*** Block opens ***
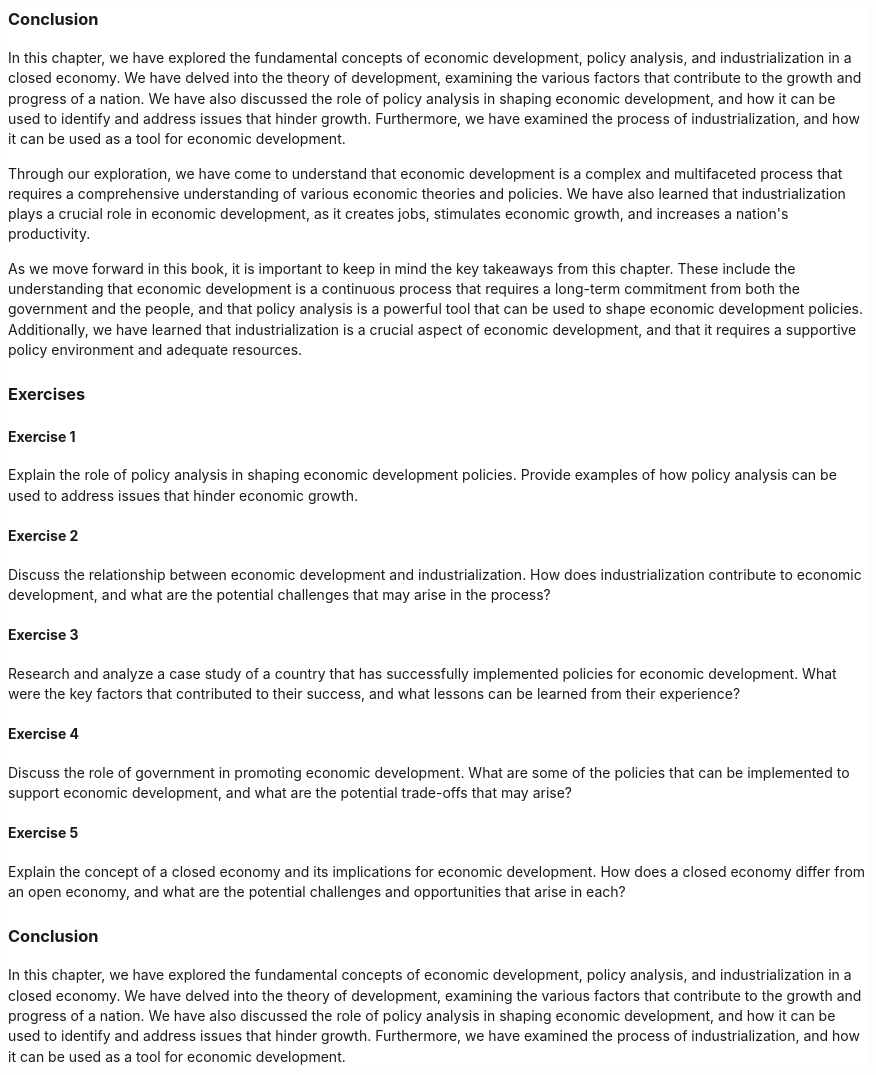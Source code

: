 


### Conclusion

In this chapter, we have explored the fundamental concepts of economic development, policy analysis, and industrialization in a closed economy. We have delved into the theory of development, examining the various factors that contribute to the growth and progress of a nation. We have also discussed the role of policy analysis in shaping economic development, and how it can be used to identify and address issues that hinder growth. Furthermore, we have examined the process of industrialization, and how it can be used as a tool for economic development.

Through our exploration, we have come to understand that economic development is a complex and multifaceted process that requires a comprehensive understanding of various economic theories and policies. We have also learned that industrialization plays a crucial role in economic development, as it creates jobs, stimulates economic growth, and increases a nation's productivity.

As we move forward in this book, it is important to keep in mind the key takeaways from this chapter. These include the understanding that economic development is a continuous process that requires a long-term commitment from both the government and the people, and that policy analysis is a powerful tool that can be used to shape economic development policies. Additionally, we have learned that industrialization is a crucial aspect of economic development, and that it requires a supportive policy environment and adequate resources.

### Exercises

#### Exercise 1
Explain the role of policy analysis in shaping economic development policies. Provide examples of how policy analysis can be used to address issues that hinder economic growth.

#### Exercise 2
Discuss the relationship between economic development and industrialization. How does industrialization contribute to economic development, and what are the potential challenges that may arise in the process?

#### Exercise 3
Research and analyze a case study of a country that has successfully implemented policies for economic development. What were the key factors that contributed to their success, and what lessons can be learned from their experience?

#### Exercise 4
Discuss the role of government in promoting economic development. What are some of the policies that can be implemented to support economic development, and what are the potential trade-offs that may arise?

#### Exercise 5
Explain the concept of a closed economy and its implications for economic development. How does a closed economy differ from an open economy, and what are the potential challenges and opportunities that arise in each?


### Conclusion

In this chapter, we have explored the fundamental concepts of economic development, policy analysis, and industrialization in a closed economy. We have delved into the theory of development, examining the various factors that contribute to the growth and progress of a nation. We have also discussed the role of policy analysis in shaping economic development, and how it can be used to identify and address issues that hinder growth. Furthermore, we have examined the process of industrialization, and how it can be used as a tool for economic development.
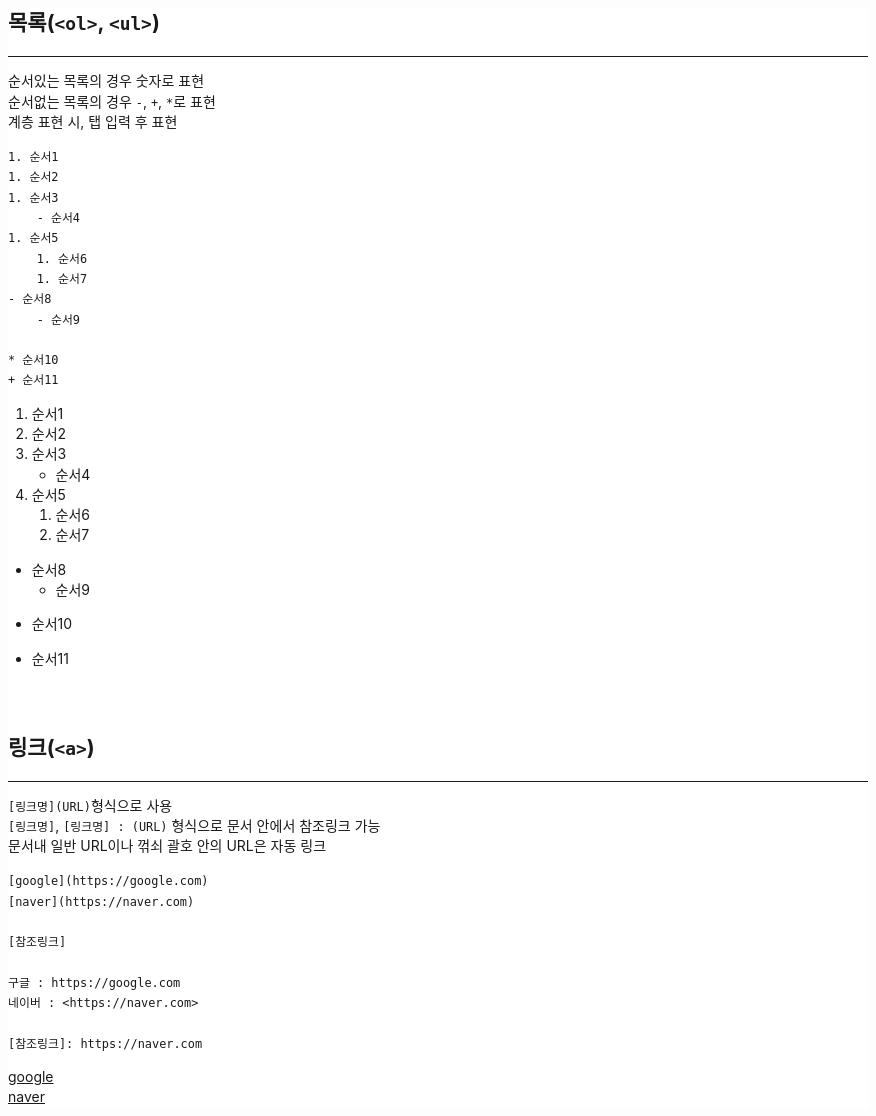 
## 목록(`<ol>`, `<ul>`)
---
순서있는 목록의 경우 숫자로 표현  
순서없는 목록의 경우 `-`, `+`, `*`로 표현  
계층 표현 시, 탭 입력 후 표현
```
1. 순서1
1. 순서2
1. 순서3
    - 순서4
1. 순서5
    1. 순서6
    1. 순서7
- 순서8  
    - 순서9   

* 순서10
+ 순서11
```
1. 순서1
1. 순서2
1. 순서3
    - 순서4
1. 순서5
    1. 순서6
    1. 순서7
- 순서8  
    - 순서9   
* 순서10
+ 순서11

<br>

## 링크(`<a>`)
---
`[링크명](URL)`형식으로 사용  
`[링크명]`, `[링크명] : (URL)` 형식으로 문서 안에서 참조링크 가능  
문서내 일반 URL이나 꺾쇠 괄호 안의 URL은 자동 링크
```
[google](https://google.com)  
[naver](https://naver.com)

[참조링크] 

구글 : https://google.com  
네이버 : <https://naver.com>

[참조링크]: https://naver.com
```
[google](https://google.com)  
[naver](https://naver.com)
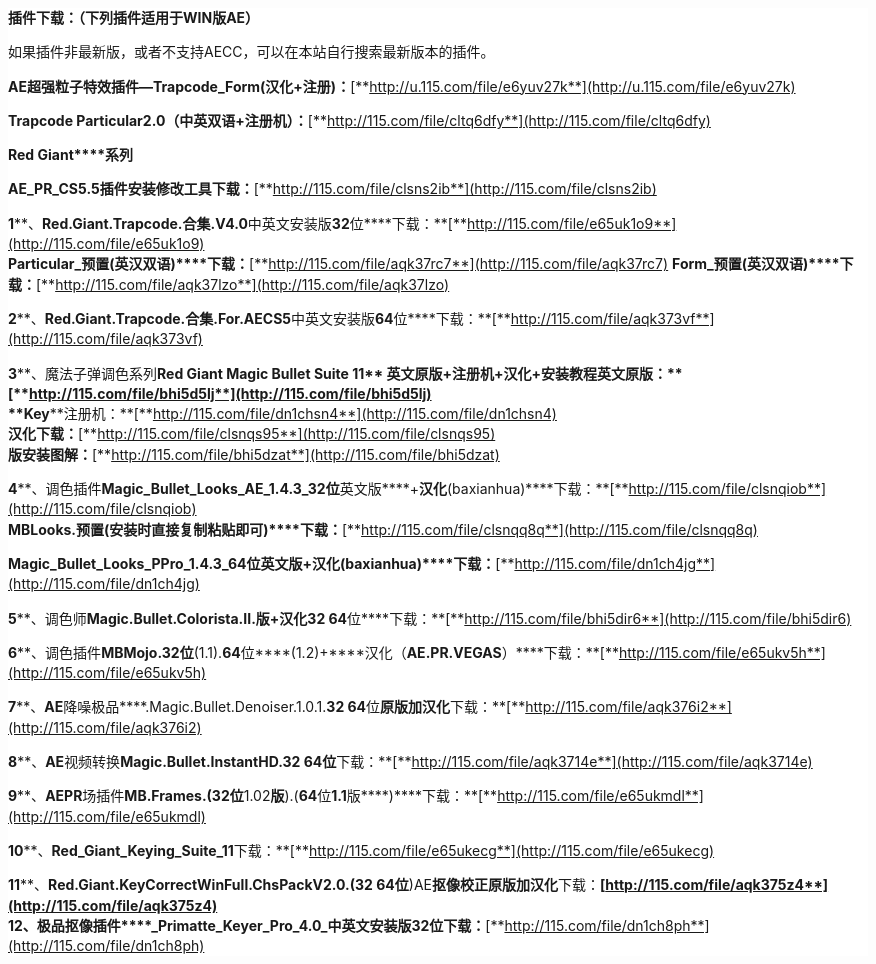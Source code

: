 **插件下载：（下列插件适用于WIN版AE）**

如果插件非最新版，或者不支持AECC，可以在本站自行搜索最新版本的插件。

**AE超强粒子特效插件—Trapcode\_Form(汉化+注册)：**[**http://u.115.com/file/e6yuv27k**](http://u.115.com/file/e6yuv27k)

**Trapcode Particular2.0（中英双语+注册机）：**[**http://115.com/file/cltq6dfy**](http://115.com/file/cltq6dfy)

**Red Giant****系列**

**AE\_PR\_CS5.5****插件安装修改工具****下载：**[**http://115.com/file/clsns2ib**](http://115.com/file/clsns2ib)

**1****、****Red.Giant.Trapcode.****合集****.V4.0****中英文安装版****32****位****下载：**[**http://115.com/file/e65uk1o9**](http://115.com/file/e65uk1o9)  
**Particular\_****预置****(****英汉双语****)****下载：**[**http://115.com/file/aqk37rc7**](http://115.com/file/aqk37rc7) **Form\_****预置****(****英汉双语****)****下载：**[**http://115.com/file/aqk37lzo**](http://115.com/file/aqk37lzo)

**2****、****Red.Giant.Trapcode.****合集****.For.AECS5****中英文安装版****64****位****下载：**[**http://115.com/file/aqk373vf**](http://115.com/file/aqk373vf)

**3****、魔法子弹调色系列****Red Giant Magic Bullet Suite 11** **英文原版****+****注册机****+****汉化****+****安装教程****英文原版：**[**http://115.com/file/bhi5d5lj**](http://115.com/file/bhi5d5lj)  
**Key****注册机：**[**http://115.com/file/dn1chsn4**](http://115.com/file/dn1chsn4)  
**汉化下载：**[**http://115.com/file/clsnqs95**](http://115.com/file/clsnqs95)  
**版安装图解：**[**http://115.com/file/bhi5dzat**](http://115.com/file/bhi5dzat)

**4****、调色插件****Magic\_Bullet\_Looks\_AE\_1.4.3\_****32****位****英文版****+****汉化****(baxianhua)****下载：**[**http://115.com/file/clsnqiob**](http://115.com/file/clsnqiob)  
**MBLooks.****预置****(****安装时直接复制粘贴即可****)****下载：**[**http://115.com/file/clsnqq8q**](http://115.com/file/clsnqq8q)

**Magic\_Bullet\_Looks\_PPro\_1.4.3\_****64****位****英文版****+****汉化****(baxianhua)****下载：**[**http://115.com/file/dn1ch4jg**](http://115.com/file/dn1ch4jg)

**5****、调色师****Magic.Bullet.Colorista.II.****版****+****汉化****32 64****位****下载：**[**http://115.com/file/bhi5dir6**](http://115.com/file/bhi5dir6)

**6****、调色插件****MBMojo.****32****位****(1.1).****64****位****(1.2)+****汉化（****AE.PR.VEGAS****）****下载：**[**http://115.com/file/e65ukv5h**](http://115.com/file/e65ukv5h)

**7****、****AE****降噪极品****.Magic.Bullet.Denoiser.1.0.1.****32 64****位****原版加汉化****下载：**[**http://115.com/file/aqk376i2**](http://115.com/file/aqk376i2)

**8****、****AE****视频转换****Magic.Bullet.InstantHD.****32 64****位****下载：**[**http://115.com/file/aqk3714e**](http://115.com/file/aqk3714e)

**9****、****AEPR****场插件****MB.Frames.(****32****位****1.02****版****).(****64****位****1.1****版****)****下载：**[**http://115.com/file/e65ukmdl**](http://115.com/file/e65ukmdl)

**10****、****Red\_Giant\_Keying\_Suite\_11****下载：**[**http://115.com/file/e65ukecg**](http://115.com/file/e65ukecg)

**11****、****Red.Giant.KeyCorrectWinFull.ChsPackV2.0.(****32 64****位****)AE****抠像校正原版加汉化****下载：**[**http://115.com/file/aqk375z4**](http://115.com/file/aqk375z4)  
**12****、极品抠像插件****\_Primatte\_Keyer\_Pro\_4.0\_****中英文安装版****32****位****下载：**[**http://115.com/file/dn1ch8ph**](http://115.com/file/dn1ch8ph)
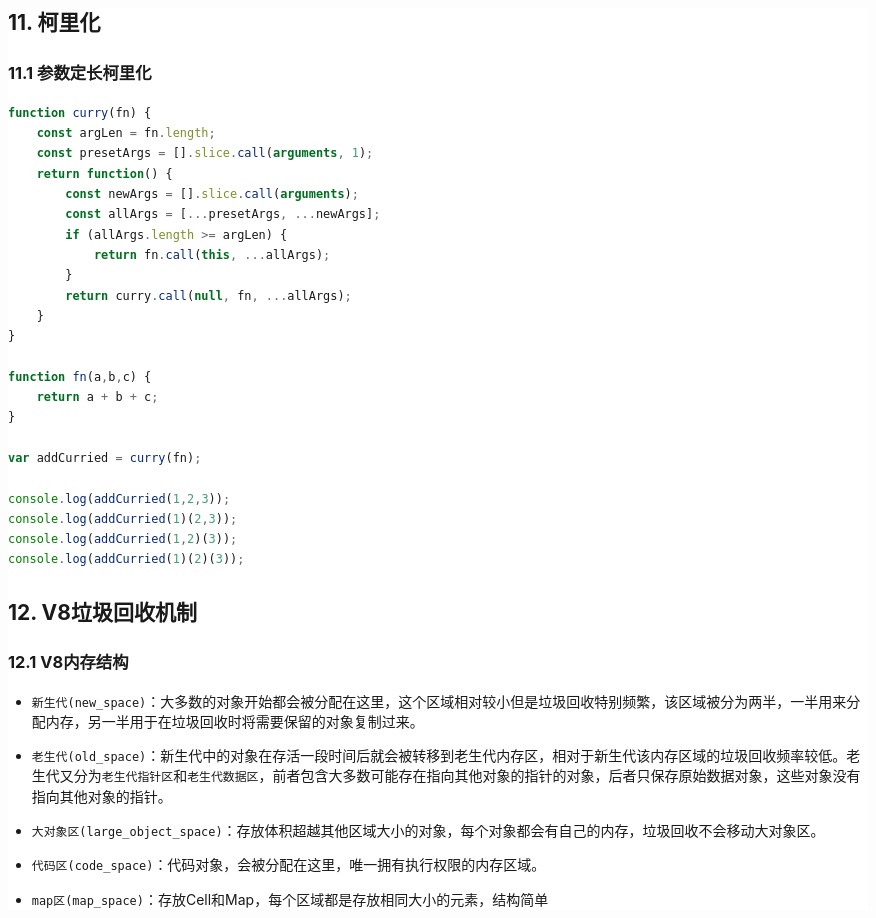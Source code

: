 

## 11. 柯里化

### 11.1 参数定长柯里化

```js
function curry(fn) {
    const argLen = fn.length;
    const presetArgs = [].slice.call(arguments, 1);
    return function() {
        const newArgs = [].slice.call(arguments);
        const allArgs = [...presetArgs, ...newArgs];
        if (allArgs.length >= argLen) {
            return fn.call(this, ...allArgs);
        }
        return curry.call(null, fn, ...allArgs);
    }
}

function fn(a,b,c) {
    return a + b + c;
}

var addCurried = curry(fn);

console.log(addCurried(1,2,3));
console.log(addCurried(1)(2,3));
console.log(addCurried(1,2)(3));
console.log(addCurried(1)(2)(3));
```



## 12. V8垃圾回收机制

### 12.1 V8内存结构

- `新生代(new_space)`：大多数的对象开始都会被分配在这里，这个区域相对较小但是垃圾回收特别频繁，该区域被分为两半，一半用来分配内存，另一半用于在垃圾回收时将需要保留的对象复制过来。

- `老生代(old_space)`：新生代中的对象在存活一段时间后就会被转移到老生代内存区，相对于新生代该内存区域的垃圾回收频率较低。老生代又分为`老生代指针区`和`老生代数据区`，前者包含大多数可能存在指向其他对象的指针的对象，后者只保存原始数据对象，这些对象没有指向其他对象的指针。

- `大对象区(large_object_space)`：存放体积超越其他区域大小的对象，每个对象都会有自己的内存，垃圾回收不会移动大对象区。

- `代码区(code_space)`：代码对象，会被分配在这里，唯一拥有执行权限的内存区域。

- `map区(map_space)`：存放Cell和Map，每个区域都是存放相同大小的元素，结构简单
*** Block closes ***
=== WHAT TO PRODUCE ===
Please retype the records above starting with the line that contains "## 12. V8垃圾回收机制" and stopping after the last line, changing nothing.

=== EXERCISE RESPONSE ===
## 12. V8垃圾回收机制

### 12.1 V8内存结构

- `新生代(new_space)`：大多数的对象开始都会被分配在这里，这个区域相对较小但是垃圾回收特别频繁，该区域被分为两半，一半用来分配内存，另一半用于在垃圾回收时将需要保留的对象复制过来。

- `老生代(old_space)`：新生代中的对象在存活一段时间后就会被转移到老生代内存区，相对于新生代该内存区域的垃圾回收频率较低。老生代又分为`老生代指针区`和`老生代数据区`，前者包含大多数可能存在指向其他对象的指针的对象，后者只保存原始数据对象，这些对象没有指向其他对象的指针。

- `大对象区(large_object_space)`：存放体积超越其他区域大小的对象，每个对象都会有自己的内存，垃圾回收不会移动大对象区。

- `代码区(code_space)`：代码对象，会被分配在这里，唯一拥有执行权限的内存区域。

- `map区(map_space)`：存放Cell和Map，每个区域都是存放相同大小的元素，结构简单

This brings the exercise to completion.